* [Exercise instructions] If a record holds a picture, please leave the picture out and copy the rest of the record exactly.

* [Data to use]
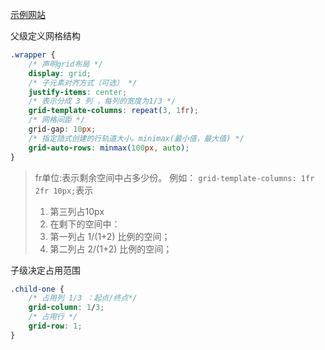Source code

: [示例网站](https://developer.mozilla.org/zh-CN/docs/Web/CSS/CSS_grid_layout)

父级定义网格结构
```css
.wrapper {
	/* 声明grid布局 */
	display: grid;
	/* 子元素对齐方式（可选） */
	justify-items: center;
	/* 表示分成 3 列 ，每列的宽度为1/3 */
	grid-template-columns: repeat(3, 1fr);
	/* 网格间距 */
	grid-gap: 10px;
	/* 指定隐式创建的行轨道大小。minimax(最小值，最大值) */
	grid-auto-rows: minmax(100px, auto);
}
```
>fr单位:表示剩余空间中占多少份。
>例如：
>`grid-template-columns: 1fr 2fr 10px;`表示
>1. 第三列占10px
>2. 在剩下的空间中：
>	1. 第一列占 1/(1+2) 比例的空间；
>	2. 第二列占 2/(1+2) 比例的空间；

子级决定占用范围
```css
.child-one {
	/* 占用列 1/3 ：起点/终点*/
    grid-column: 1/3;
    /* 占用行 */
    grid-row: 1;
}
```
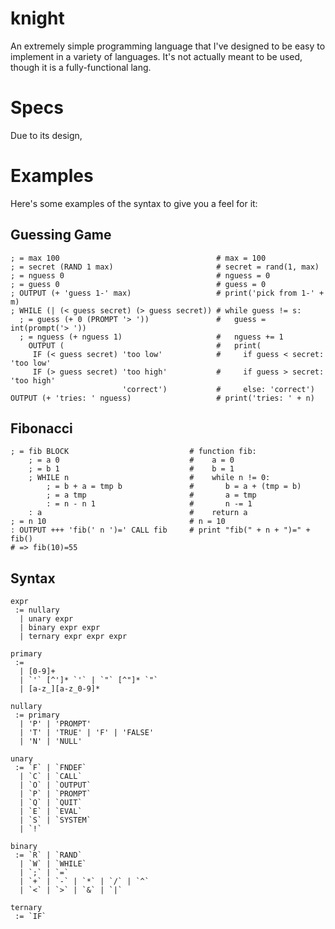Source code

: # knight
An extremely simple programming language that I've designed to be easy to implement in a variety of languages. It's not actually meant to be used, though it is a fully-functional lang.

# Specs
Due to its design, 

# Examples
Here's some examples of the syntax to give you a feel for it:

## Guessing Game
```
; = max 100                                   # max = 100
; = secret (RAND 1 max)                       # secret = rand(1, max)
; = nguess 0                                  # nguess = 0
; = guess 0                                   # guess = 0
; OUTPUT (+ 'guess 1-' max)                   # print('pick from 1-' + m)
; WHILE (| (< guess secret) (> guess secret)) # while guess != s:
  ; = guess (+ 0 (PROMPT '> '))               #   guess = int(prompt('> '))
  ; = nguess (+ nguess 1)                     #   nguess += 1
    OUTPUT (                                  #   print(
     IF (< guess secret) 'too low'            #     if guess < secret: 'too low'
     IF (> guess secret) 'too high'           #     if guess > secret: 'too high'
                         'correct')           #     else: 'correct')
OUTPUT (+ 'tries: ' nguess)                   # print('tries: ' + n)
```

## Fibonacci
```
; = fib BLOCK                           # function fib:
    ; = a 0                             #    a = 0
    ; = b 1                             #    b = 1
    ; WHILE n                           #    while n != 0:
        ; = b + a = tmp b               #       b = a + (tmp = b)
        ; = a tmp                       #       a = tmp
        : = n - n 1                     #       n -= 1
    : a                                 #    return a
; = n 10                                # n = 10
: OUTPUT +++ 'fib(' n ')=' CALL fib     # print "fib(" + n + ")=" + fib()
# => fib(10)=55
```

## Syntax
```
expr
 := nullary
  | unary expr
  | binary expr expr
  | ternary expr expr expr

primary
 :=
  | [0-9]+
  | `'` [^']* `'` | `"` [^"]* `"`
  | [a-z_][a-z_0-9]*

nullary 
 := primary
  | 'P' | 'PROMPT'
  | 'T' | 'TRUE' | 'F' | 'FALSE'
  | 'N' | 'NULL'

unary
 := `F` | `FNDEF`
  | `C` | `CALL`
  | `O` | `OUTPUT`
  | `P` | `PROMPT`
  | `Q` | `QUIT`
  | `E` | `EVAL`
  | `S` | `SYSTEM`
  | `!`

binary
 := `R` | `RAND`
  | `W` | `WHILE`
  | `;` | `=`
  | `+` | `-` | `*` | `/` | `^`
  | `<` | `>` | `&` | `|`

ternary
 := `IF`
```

* [Result of this exercise]
Source code

: [示例网站](https://developer.mozilla.org/zh-CN/docs/Web/CSS/CSS_grid_layout)

父级定义网格结构
```css
.wrapper {
	/* 声明grid布局 */
	display: grid;
	/* 子元素对齐方式（可选） */
	justify-items: center;
	/* 表示分成 3 列 ，每列的宽度为1/3 */
	grid-template-columns: repeat(3, 1fr);
	/* 网格间距 */
	grid-gap: 10px;
	/* 指定隐式创建的行轨道大小。minimax(最小值，最大值) */
	grid-auto-rows: minmax(100px, auto);
}
```
>fr单位:表示剩余空间中占多少份。
>例如：
>`grid-template-columns: 1fr 2fr 10px;`表示
>1. 第三列占10px
>2. 在剩下的空间中：
>	1. 第一列占 1/(1+2) 比例的空间；
>	2. 第二列占 2/(1+2) 比例的空间；

子级决定占用范围
```css
.child-one {
	/* 占用列 1/3 ：起点/终点*/
    grid-column: 1/3;
    /* 占用行 */
    grid-row: 1;
}
```
Source code

: # knight
An extremely simple programming language that I've designed to be easy to implement in a variety of languages. It's not actually meant to be used, though it is a fully-functional lang.

# Specs
Due to its design, 

# Examples
Here's some examples of the syntax to give you a feel for it:

## Guessing Game
```
; = max 100                                   # max = 100
; = secret (RAND 1 max)                       # secret = rand(1, max)
; = nguess 0                                  # nguess = 0
; = guess 0                                   # guess = 0
; OUTPUT (+ 'guess 1-' max)                   # print('pick from 1-' + m)
; WHILE (| (< guess secret) (> guess secret)) # while guess != s:
  ; = guess (+ 0 (PROMPT '> '))               #   guess = int(prompt('> '))
  ; = nguess (+ nguess 1)                     #   nguess += 1
    OUTPUT (                                  #   print(
     IF (< guess secret) 'too low'            #     if guess < secret: 'too low'
     IF (> guess secret) 'too high'           #     if guess > secret: 'too high'
                         'correct')           #     else: 'correct')
OUTPUT (+ 'tries: ' nguess)                   # print('tries: ' + n)
```

## Fibonacci
```
; = fib BLOCK                           # function fib:
    ; = a 0                             #    a = 0
    ; = b 1                             #    b = 1
    ; WHILE n                           #    while n != 0:
        ; = b + a = tmp b               #       b = a + (tmp = b)
        ; = a tmp                       #       a = tmp
        : = n - n 1                     #       n -= 1
    : a                                 #    return a
; = n 10                                # n = 10
: OUTPUT +++ 'fib(' n ')=' CALL fib     # print "fib(" + n + ")=" + fib()
# => fib(10)=55
```

## Syntax
```
expr
 := nullary
  | unary expr
  | binary expr expr
  | ternary expr expr expr

primary
 :=
  | [0-9]+
  | `'` [^']* `'` | `"` [^"]* `"`
  | [a-z_][a-z_0-9]*

nullary 
 := primary
  | 'P' | 'PROMPT'
  | 'T' | 'TRUE' | 'F' | 'FALSE'
  | 'N' | 'NULL'

unary
 := `F` | `FNDEF`
  | `C` | `CALL`
  | `O` | `OUTPUT`
  | `P` | `PROMPT`
  | `Q` | `QUIT`
  | `E` | `EVAL`
  | `S` | `SYSTEM`
  | `!`

binary
 := `R` | `RAND`
  | `W` | `WHILE`
  | `;` | `=`
  | `+` | `-` | `*` | `/` | `^`
  | `<` | `>` | `&` | `|`

ternary
 := `IF`
```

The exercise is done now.